(Reuters) – London stock markets fell on Thursday after staging a recovery in the past two days as investors feared fresh economic data would provide more evidence of the global damage wreaked by the coronavirus crisis.
After posting its biggest two-day percentage gain as U.S. lawmakers agreed to a record $2 trillion (1.7 trillion pounds) stimulus package, the blue-chip index .FTSE dropped 2.5% with British American Tobacco (BATS.L), Ferguson (FERG.L) and Prudential (PRU.L) trading ex-dividend.
“The U.S. stimulus news is probably the last piece of good news markets will get for a little bit, as attention now pivots back to the coronavirus curve and the scale of the economic damage,” said Stephen Innes, a markets strategist at AxiCorp.
The FTSE 100 has fallen more than 25% from its January peak, with further swings likely as data showed British retail sales failed to grow in February, even before shops shuttered due to the lockdown.
All eyes will be on the U.S. jobless claims report, which many fear will be one of the worst in history.
“The data is going to look worse,” said Alan Custis, head of U.K. equities at Lazard Asset Management. “But the shock effect is wearing off as the whole thing is morphing every week in terms of how investors are looking at it.”

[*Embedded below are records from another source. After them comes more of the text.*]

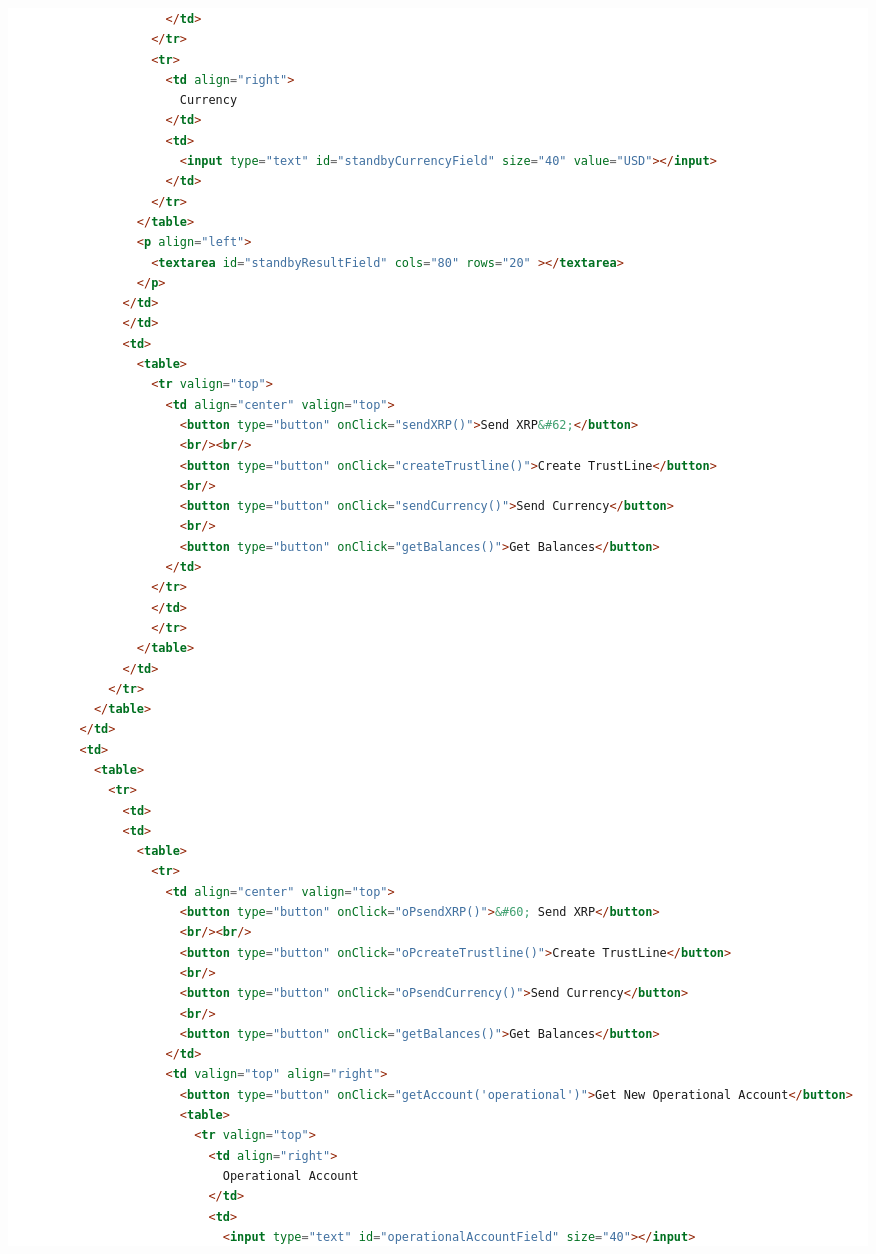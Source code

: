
 ```html
                      </td>
                    </tr>
                    <tr>
                      <td align="right">
                        Currency
                      </td>
                      <td>
                        <input type="text" id="standbyCurrencyField" size="40" value="USD"></input>
                      </td>
                    </tr>
                  </table>
                  <p align="left">
                    <textarea id="standbyResultField" cols="80" rows="20" ></textarea>
                  </p>
                </td>
                </td>
                <td>
                  <table>
                    <tr valign="top">
                      <td align="center" valign="top">
                        <button type="button" onClick="sendXRP()">Send XRP&#62;</button>
                        <br/><br/>
                        <button type="button" onClick="createTrustline()">Create TrustLine</button>
                        <br/>
                        <button type="button" onClick="sendCurrency()">Send Currency</button>
                        <br/>
                        <button type="button" onClick="getBalances()">Get Balances</button>
                      </td>
                    </tr>
                    </td>
                    </tr>
                  </table>
                </td>
              </tr>
            </table>
          </td>
          <td>
            <table>
              <tr>
                <td>
                <td>
                  <table>
                    <tr>
                      <td align="center" valign="top">
                        <button type="button" onClick="oPsendXRP()">&#60; Send XRP</button>
                        <br/><br/>
                        <button type="button" onClick="oPcreateTrustline()">Create TrustLine</button>
                        <br/>
                        <button type="button" onClick="oPsendCurrency()">Send Currency</button>
                        <br/>
                        <button type="button" onClick="getBalances()">Get Balances</button>
                      </td>
                      <td valign="top" align="right">
                        <button type="button" onClick="getAccount('operational')">Get New Operational Account</button>
                        <table>
                          <tr valign="top">
                            <td align="right">
                              Operational Account
                            </td>
                            <td>
                              <input type="text" id="operationalAccountField" size="40"></input>
```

Meanwhile, the Bank of England and Britain’s finance ministry were set to resume their coordinated stimulus drive, with Finance Minister Rishi Sunak laying out plans to support Britain’s 5 million self-employed workers through the crisis.
Britain’s financial regulators have already announced measures to give companies more time to publish results and banks more leeway for handling troubled loans.
Mall operator Intu Plc (INTUP.L) tumbled 13.7% after saying it would seek debt waivers from its lenders and aid from the government’s coronavirus support schemes as the health crisis hit rents.
Real estate firm British Land (BLND.L) dropped 6.1%.
Lender Non-Standard Finance (NSF.L) slid about 10% after it scrapped its dividend and said it has reduced its lending volumes across its divisions to preserve cash.
Aerospace engineer Senior Plc (SNR.L), however, was flat after saying it took cost-cutting actions to save cash, but suspended its 2020 outlook and scrapped dividend.